§ **WHAT IS BEING ASKED**:
Set down exactly the lines from the first line of the records through the line that contains "This section explores", and leave every picture out.

§ **SOURCE DATA**:

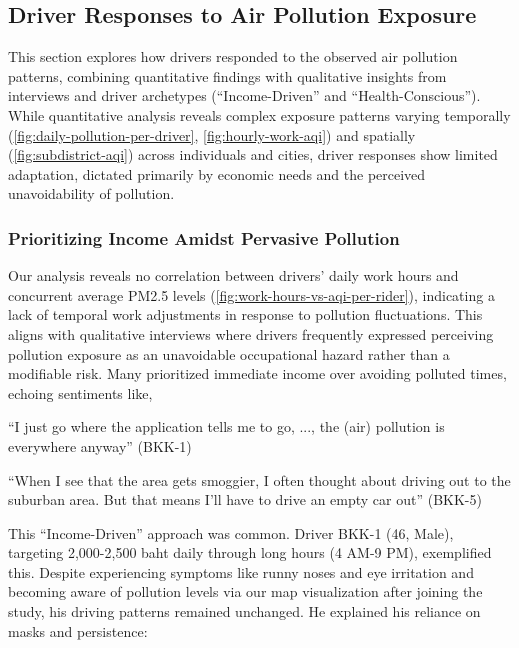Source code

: \subsection{Driver Responses to Air Pollution Exposure}
This section explores how drivers responded to the observed air pollution patterns, combining quantitative findings with qualitative insights from interviews and driver archetypes (``Income-Driven'' and ``Health-Conscious'').
While quantitative analysis reveals complex exposure patterns varying temporally (\autoref{fig:daily-pollution-per-driver}, \autoref{fig:hourly-work-aqi}) and spatially (\autoref{fig:subdistrict-aqi}) across individuals and cities,
driver responses show limited adaptation, dictated primarily by economic needs and the perceived unavoidability of pollution.

\subsubsection{Prioritizing Income Amidst Pervasive Pollution}
Our analysis reveals no correlation between drivers' daily work hours and concurrent average PM2.5 levels (\autoref{fig:work-hours-vs-aqi-per-rider}), indicating a lack of temporal work adjustments in response to pollution fluctuations.
This aligns with qualitative interviews where drivers frequently expressed perceiving pollution exposure as an unavoidable occupational hazard rather than a modifiable risk.
Many prioritized immediate income over avoiding polluted times, echoing sentiments like,

\begin{quoteb}
    ``I just go where the application tells me to go, ..., the (air) pollution is everywhere anyway'' (BKK-1)
\end{quoteb}

\begin{quoteb}
    ``When I see that the area gets smoggier, I often thought about driving out to the suburban area. But that means I'll have to drive an empty car out'' (BKK-5)
\end{quoteb}

This ``Income-Driven'' approach was common.
Driver BKK-1 (46, Male), targeting 2,000-2,500 baht daily through long hours (4 AM-9 PM), exemplified this.
Despite experiencing symptoms like runny noses and eye irritation and becoming aware of pollution levels via our map visualization after joining the study, his driving patterns remained unchanged.
He explained his reliance on masks and persistence:

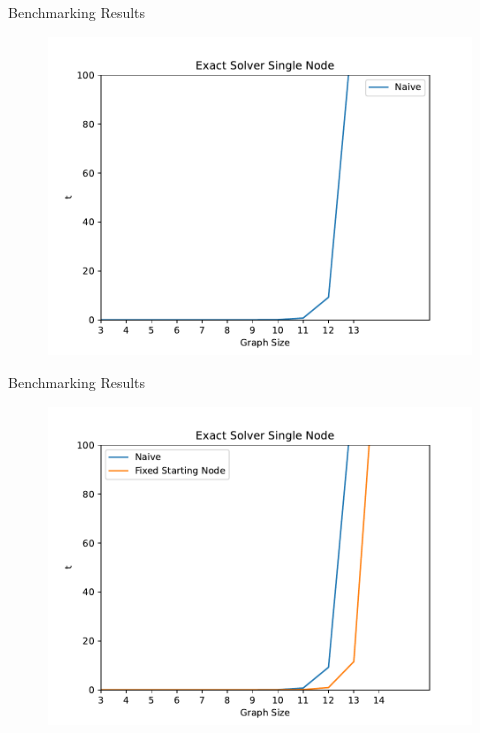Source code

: \begin{frame}{Benchmarking Results}
  \vspace{-0.25cm}
  \begin{figure}
    \includegraphics[width=\linewidth,height=.9\textheight,keepaspectratio]{./assets/v0.pdf}
  \end{figure}
\end{frame}
\begin{frame}{Benchmarking Results}
  \vspace{-0.25cm}
  \begin{figure}
    \includegraphics[width=\linewidth,height=.9\textheight,keepaspectratio]{./assets/v1.pdf}
  \end{figure}
\end{frame}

§ **ANSWER SECTION**:
Source code

: \subsection{Driver Responses to Air Pollution Exposure}
This section explores how drivers responded to the observed air pollution patterns, combining quantitative findings with qualitative insights from interviews and driver archetypes (``Income-Driven'' and ``Health-Conscious'').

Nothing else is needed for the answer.